*BRIEF:* Among the records, which lines hold the word "https"? Pick them out.

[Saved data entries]

● ● ● ● ●

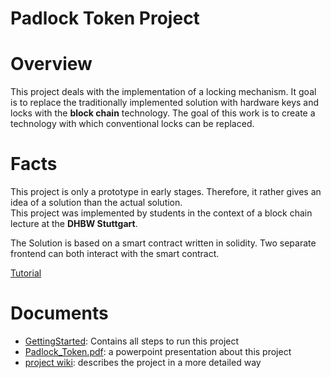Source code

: 
# Padlock Token Project

# Overview
This project deals with the implementation of a locking mechanism.
It goal is to replace the traditionally implemented solution with hardware keys and locks with the **block chain** technology. 
The goal of this work is to create a technology with which conventional locks can be replaced.

# Facts
This project is only a prototype in early stages.
Therefore, it rather gives an idea of a solution than the actual solution.  
This project was implemented by students in the context of a block chain lecture at the **DHBW Stuttgart**.

The Solution is based on a smart contract written in solidity.
Two separate frontend can both interact with the smart contract.

[Tutorial](https://youtu.be/4EiR-UCbqvY)

# Documents
- [GettingStarted](GettingStarted.md): Contains all steps to run this project
- [Padlock_Token.pdf](presentation/Padlock_Token.pdf): a powerpoint presentation about this project
- [project wiki](https://github.com/LucK1Y/Padlock-Token/wiki): describes the project in a more detailed way
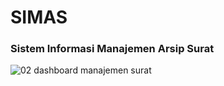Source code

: # SIMAS
### Sistem Informasi Manajemen Arsip Surat

![02  dashboard manajemen surat](https://user-images.githubusercontent.com/77903323/190655197-cc250fc6-bddf-4c9f-9dbb-befe16be6ab1.png)
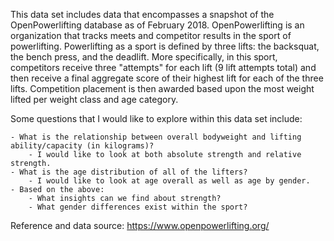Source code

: This data set includes data that encompasses a snapshot of the OpenPowerlifting database as of February 2018. OpenPowerlifting is an organization that tracks meets and competitor results in the sport of powerlifting. Powerlifting as a sport is defined by three lifts: the backsquat, the bench press, and the deadlift. More specifically, in this sport, competitors receive three "attempts" for each lift (9 lift attempts total) and then receive a final aggregate score of their highest lift for each of the three lifts. Competition placement is then awarded based upon the most weight lifted per weight class and age category. 

Some questions that I would like to explore within this data set include:

    - What is the relationship between overall bodyweight and lifting ability/capacity (in kilograms)?
        - I would like to look at both absolute strength and relative strength.
    - What is the age distribution of all of the lifters?
        - I would like to look at age overall as well as age by gender.
    - Based on the above:
        - What insights can we find about strength?
        - What gender differences exist within the sport?

Reference and data source: https://www.openpowerlifting.org/
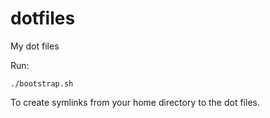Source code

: dotfiles
========

My dot files

Run:

    ./bootstrap.sh

To create symlinks from your home directory to the dot files.
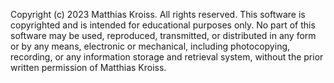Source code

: Copyright (c) 2023 Matthias Kroiss. All rights reserved. This software is copyrighted and is intended for educational purposes only. No part of this software may be used, reproduced, transmitted, or distributed in any form or by any means, electronic or mechanical, including photocopying, recording, or any information storage and retrieval system, without the prior written permission of Matthias Kroiss.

● ● ● ● ●

*WRITTEN RESPONSE:*
[Tutorial](https://youtu.be/4EiR-UCbqvY)
- [project wiki](https://github.com/LucK1Y/Padlock-Token/wiki): describes the project in a more detailed way
![02  dashboard manajemen surat](https://user-images.githubusercontent.com/77903323/190655197-cc250fc6-bddf-4c9f-9dbb-befe16be6ab1.png)
Reference and data source: https://www.openpowerlifting.org/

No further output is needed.